В раскрытые окна плывет знойный воздух, Лида зябко передергивает плечами.
— Самой ужасной смертью Валя Тетерев погиб… Он уже не двигался, на него напали вши. Заедали совсем. Ребята почистят, а они снова… Тогда эти, полицаи, пришли и добили его. Прикладом. Несколько раз. По голове. Пока дергаться не перестал…
К белым стиснутым губам Лиды приливает кровь, и на нижней, там, где она прокусила ее, остается припухшее багровое пятнышко.

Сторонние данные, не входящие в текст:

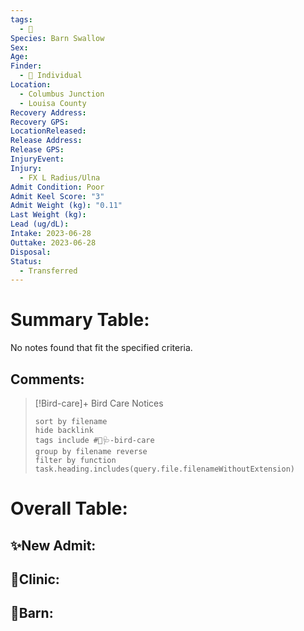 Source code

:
 ```yaml
---
tags:
  - 🦅
Species: Barn Swallow
Sex: 
Age: 
Finder:
  - 🧑 Individual
Location:
  - Columbus Junction
  - Louisa County
Recovery Address: 
Recovery GPS: 
LocationReleased: 
Release Address: 
Release GPS: 
InjuryEvent: 
Injury:
  - FX L Radius/Ulna
Admit Condition: Poor
Admit Keel Score: "3"
Admit Weight (kg): "0.11"
Last Weight (kg): 
Lead (ug/dL): 
Intake: 2023-06-28
Outtake: 2023-06-28
Disposal: 
Status:
  - Transferred
---
```


# Summary Table:

<p><span><p dir="auto">No notes found that fit the specified criteria.</p></span></p>

## Comments:

> [!Bird-care]+ Bird Care Notices
>   ```tasks 
>   sort by filename
>   hide backlink
>   tags include #🦅🩺-bird-care 
>   group by filename reverse
>   filter by function task.heading.includes(query.file.filenameWithoutExtension)
>   ```

# Overall Table:

## ✨New Admit:



## 🏥Clinic:



## 🏡Barn:


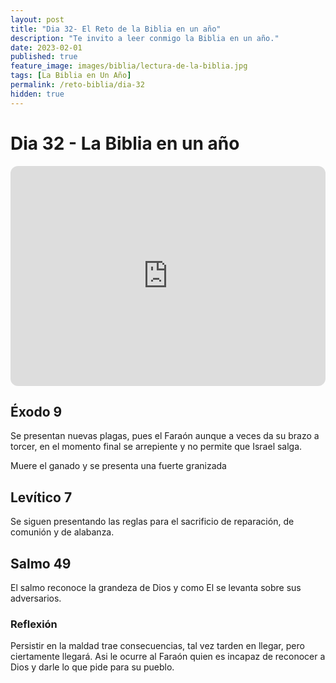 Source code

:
 ```yaml
---
layout: post
title: "Dia 32- El Reto de la Biblia en un año"
description: "Te invito a leer conmigo la Biblia en un año."
date: 2023-02-01
published: true
feature_image: images/biblia/lectura-de-la-biblia.jpg
tags: [La Biblia en Un Año]
permalink: /reto-biblia/dia-32
hidden: true
---
```


# Dia 32 - La Biblia en un año 
<iframe style="border-radius:12px" src="https://open.spotify.com/embed/episode/75WWSuIJvYNxpg6X4X9qf6?utm_source=generator" width="100%" height="352" frameBorder="0" allowfullscreen="" allow="autoplay; clipboard-write; encrypted-media; fullscreen; picture-in-picture" loading="lazy"></iframe>

## Éxodo 9
Se presentan nuevas plagas, pues el Faraón aunque a veces da su brazo a torcer, en el momento final se arrepiente y no permite que Israel salga.

Muere el ganado y se presenta una fuerte granizada

## Levítico 7
Se siguen presentando las reglas para el sacrificio de reparación, de comunión y de alabanza.

## Salmo 49
El salmo reconoce la grandeza de Dios y como El se levanta sobre sus adversarios.

### Reflexión
Persistir en la maldad trae consecuencias, tal vez tarden en llegar, pero ciertamente llegará. Asi le ocurre al Faraón quien es incapaz de reconocer a Dios y darle lo que pide para su pueblo.





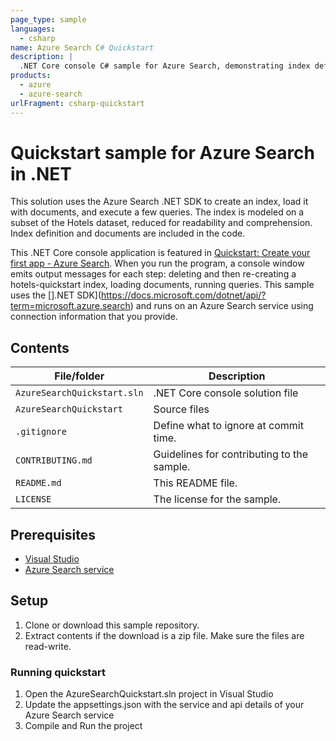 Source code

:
 ```yaml
---
page_type: sample
languages:
  - csharp
name: Azure Search C# Quickstart
description: |
  .NET Core console C# sample for Azure Search, demonstrating index definition, data ingestion, and query execution.
products:
  - azure
  - azure-search
urlFragment: csharp-quickstart
---
```


# Quickstart sample for Azure Search in .NET

This solution uses the Azure Search .NET SDK to create an index, load it with documents, and execute a few queries. The index is modeled on a subset of the Hotels dataset, reduced for readability and comprehension. Index definition and documents are included in the code.

This .NET Core console application is featured in [Quickstart: Create your first app - Azure Search](https://docs.microsoft.com/azure/search/tutorial-csharp-create-first-app). When you run the program, a console window emits output messages for each step: deleting and then re-creating a hotels-quickstart index, loading documents, running queries. This sample uses the [].NET SDK](https://docs.microsoft.com/dotnet/api/?term=microsoft.azure.search) and runs on an Azure Search service using connection information that you provide.

## Contents

| File/folder | Description |
|-------------|-------------|
| `AzureSearchQuickstart.sln`       | .NET Core console solution file |
| `AzureSearchQuickstart`       | Source files |
| `.gitignore` | Define what to ignore at commit time. |
| `CONTRIBUTING.md` | Guidelines for contributing to the sample. |
| `README.md` | This README file. |
| `LICENSE`   | The license for the sample. |

## Prerequisites

- [Visual Studio](https://visualstudio.microsoft.com/downloads/)
- [Azure Search service](https://docs.microsoft.com/azure/search/search-create-service-portal)

## Setup

1. Clone or download this sample repository.
1. Extract contents if the download is a zip file. Make sure the files are read-write.

### Running quickstart
1. Open the AzureSearchQuickstart.sln project in Visual Studio
1. Update the appsettings.json with the service and api details of your Azure Search service
1. Compile and Run the project
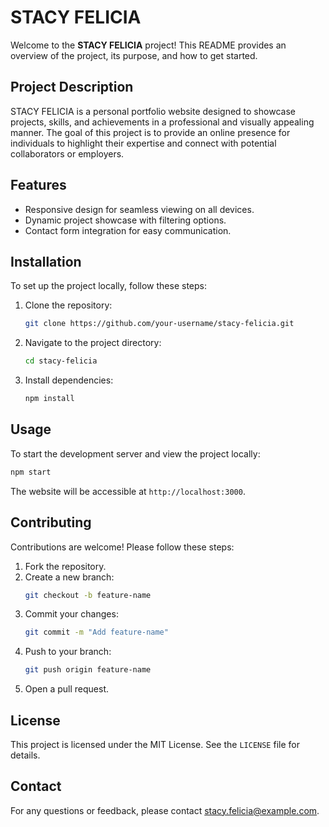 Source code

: # STACY FELICIA

Welcome to the **STACY FELICIA** project! This README provides an overview of the project, its purpose, and how to get started.

## Project Description

STACY FELICIA is a personal portfolio website designed to showcase projects, skills, and achievements in a professional and visually appealing manner. The goal of this project is to provide an online presence for individuals to highlight their expertise and connect with potential collaborators or employers.

## Features

- Responsive design for seamless viewing on all devices.
- Dynamic project showcase with filtering options.
- Contact form integration for easy communication.

## Installation

To set up the project locally, follow these steps:

1. Clone the repository:
    ```bash
    git clone https://github.com/your-username/stacy-felicia.git
    ```
2. Navigate to the project directory:
    ```bash
    cd stacy-felicia
    ```
3. Install dependencies:
    ```bash
    npm install
    ```

## Usage

To start the development server and view the project locally:

```bash
npm start
```

The website will be accessible at `http://localhost:3000`.

## Contributing

Contributions are welcome! Please follow these steps:

1. Fork the repository.
2. Create a new branch:
    ```bash
    git checkout -b feature-name
    ```
3. Commit your changes:
    ```bash
    git commit -m "Add feature-name"
    ```
4. Push to your branch:
    ```bash
    git push origin feature-name
    ```
5. Open a pull request.

## License

This project is licensed under the MIT License. See the `LICENSE` file for details.

## Contact

For any questions or feedback, please contact stacy.felicia@example.com.
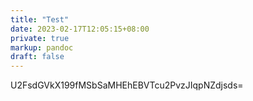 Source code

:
 ```yaml
---
title: "Test"
date: 2023-02-17T12:05:15+08:00
private: true
markup: pandoc
draft: false
---
```

U2FsdGVkX199fMSbSaMHEhEBVTcu2PvzJIqpNZdjsds= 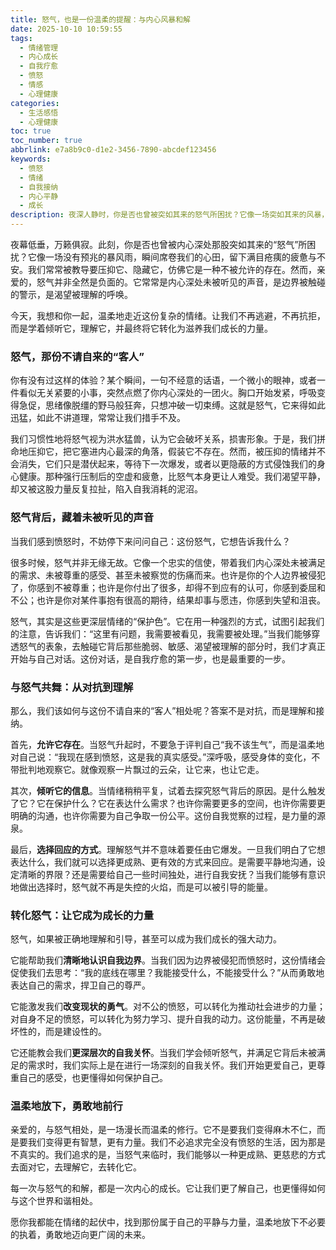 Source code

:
 ```yaml
---
title: 怒气，也是一份温柔的提醒：与内心风暴和解
date: 2025-10-10 10:59:55
tags:
  - 情绪管理
  - 内心成长
  - 自我疗愈
  - 愤怒
  - 情感
  - 心理健康
categories:
  - 生活感悟
  - 心理健康
toc: true
toc_number: true
abbrlink: e7a8b9c0-d1e2-3456-7890-abcdef123456
keywords:
  - 愤怒
  - 情绪
  - 自我接纳
  - 内心平静
  - 成长
description: 夜深人静时，你是否也曾被突如其来的怒气所困扰？它像一场突如其来的风暴，席卷我们的内心，留下疲惫与不安。但亲爱的，怒气并非全然是负面的。它常常是内心深处未被听见的声音，是边界被触碰的警示，是渴望被理解的呼唤。今天，让我们一起温柔地走近这份情绪，学会倾听它，理解它，并最终将它转化为滋养我们成长的力量。
---
```


夜幕低垂，万籁俱寂。此刻，你是否也曾被内心深处那股突如其来的“怒气”所困扰？它像一场没有预兆的暴风雨，瞬间席卷我们的心田，留下满目疮痍的疲惫与不安。我们常常被教导要压抑它、隐藏它，仿佛它是一种不被允许的存在。然而，亲爱的，怒气并非全然是负面的。它常常是内心深处未被听见的声音，是边界被触碰的警示，是渴望被理解的呼唤。

今天，我想和你一起，温柔地走近这份复杂的情绪。让我们不再逃避，不再抗拒，而是学着倾听它，理解它，并最终将它转化为滋养我们成长的力量。

### 怒气，那份不请自来的“客人”

你有没有过这样的体验？某个瞬间，一句不经意的话语，一个微小的眼神，或者一件看似无关紧要的小事，突然点燃了你内心深处的一团火。胸口开始发紧，呼吸变得急促，思绪像脱缰的野马般狂奔，只想冲破一切束缚。这就是怒气，它来得如此迅猛，如此不讲道理，常常让我们措手不及。

我们习惯性地将怒气视为洪水猛兽，认为它会破坏关系，损害形象。于是，我们拼命地压抑它，把它塞进内心最深的角落，假装它不存在。然而，被压抑的情绪并不会消失，它们只是潜伏起来，等待下一次爆发，或者以更隐蔽的方式侵蚀我们的身心健康。那种强行压制后的空虚和疲惫，比怒气本身更让人难受。我们渴望平静，却又被这股力量反复拉扯，陷入自我消耗的泥沼。

### 怒气背后，藏着未被听见的声音

当我们感到愤怒时，不妨停下来问问自己：这份怒气，它想告诉我什么？

很多时候，怒气并非无缘无故。它像一个忠实的信使，带着我们内心深处未被满足的需求、未被尊重的感受、甚至未被察觉的伤痛而来。也许是你的个人边界被侵犯了，你感到不被尊重；也许是你付出了很多，却得不到应有的认可，你感到委屈和不公；也许是你对某件事抱有很高的期待，结果却事与愿违，你感到失望和沮丧。

怒气，其实是这些更深层情绪的“保护色”。它在用一种强烈的方式，试图引起我们的注意，告诉我们：“这里有问题，我需要被看见，我需要被处理。”当我们能够穿透怒气的表象，去触碰它背后那些脆弱、敏感、渴望被理解的部分时，我们才真正开始与自己对话。这份对话，是自我疗愈的第一步，也是最重要的一步。

### 与怒气共舞：从对抗到理解

那么，我们该如何与这份不请自来的“客人”相处呢？答案不是对抗，而是理解和接纳。

首先，**允许它存在**。当怒气升起时，不要急于评判自己“我不该生气”，而是温柔地对自己说：“我现在感到愤怒，这是我的真实感受。”深呼吸，感受身体的变化，不带批判地观察它。就像观察一片飘过的云朵，让它来，也让它走。

其次，**倾听它的信息**。当情绪稍稍平复，试着去探究怒气背后的原因。是什么触发了它？它在保护什么？它在表达什么需求？也许你需要更多的空间，也许你需要更明确的沟通，也许你需要为自己争取一份公平。这份自我觉察的过程，是力量的源泉。

最后，**选择回应的方式**。理解怒气并不意味着要任由它爆发。一旦我们明白了它想表达什么，我们就可以选择更成熟、更有效的方式来回应。是需要平静地沟通，设定清晰的界限？还是需要给自己一些时间独处，进行自我安抚？当我们能够有意识地做出选择时，怒气就不再是失控的火焰，而是可以被引导的能量。

### 转化怒气：让它成为成长的力量

怒气，如果被正确地理解和引导，甚至可以成为我们成长的强大动力。

它能帮助我们**清晰地认识自我边界**。当我们因为边界被侵犯而愤怒时，这份情绪会促使我们去思考：“我的底线在哪里？我能接受什么，不能接受什么？”从而勇敢地表达自己的需求，捍卫自己的尊严。

它能激发我们**改变现状的勇气**。对不公的愤怒，可以转化为推动社会进步的力量；对自身不足的愤怒，可以转化为努力学习、提升自我的动力。这份能量，不再是破坏性的，而是建设性的。

它还能教会我们**更深层次的自我关怀**。当我们学会倾听怒气，并满足它背后未被满足的需求时，我们实际上是在进行一场深刻的自我关怀。我们开始更爱自己，更尊重自己的感受，也更懂得如何保护自己。

### 温柔地放下，勇敢地前行

亲爱的，与怒气相处，是一场漫长而温柔的修行。它不是要我们变得麻木不仁，而是要我们变得更有智慧，更有力量。我们不必追求完全没有愤怒的生活，因为那是不真实的。我们追求的是，当怒气来临时，我们能够以一种更成熟、更慈悲的方式去面对它，去理解它，去转化它。

每一次与怒气的和解，都是一次内心的成长。它让我们更了解自己，也更懂得如何与这个世界和谐相处。

愿你我都能在情绪的起伏中，找到那份属于自己的平静与力量，温柔地放下不必要的执着，勇敢地迈向更广阔的未来。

— Игорь бросился к ним, так его тоже по голове. А когда очнулся — Валю уже вынесли… Все это в показаниях Игоря прочитали.
— Почему показания? А его самого не было?
— Игоря? — Лида как-то странно смотрит на меня, потом кивает. — Да я забыла, что ты не знаешь. Игоря нет. Сгорел он.
— Как сгорел?
— В самом прямом смысле. — Должно быть, устав от внутреннего напряжения, Лида говорит это чудовищно спокойным тоном. — На пожаре. Незадолго до процесса. Шел с работы, видит — пожар. Жилой дом горел. А в дому дети. Первый раз, говорят, благополучно ребенка вынес. Второй раз побежал и не вернулся. Только диплом получил.
— Слушай, ну как же так?! А я к нему собрался…
— Опоздал. — Лида кротко вздыхает и по обычной своей манере без всякого перехода сообщает: — Приговорили к расстрелу. Приговор окончательный, обжалованию не подлежит.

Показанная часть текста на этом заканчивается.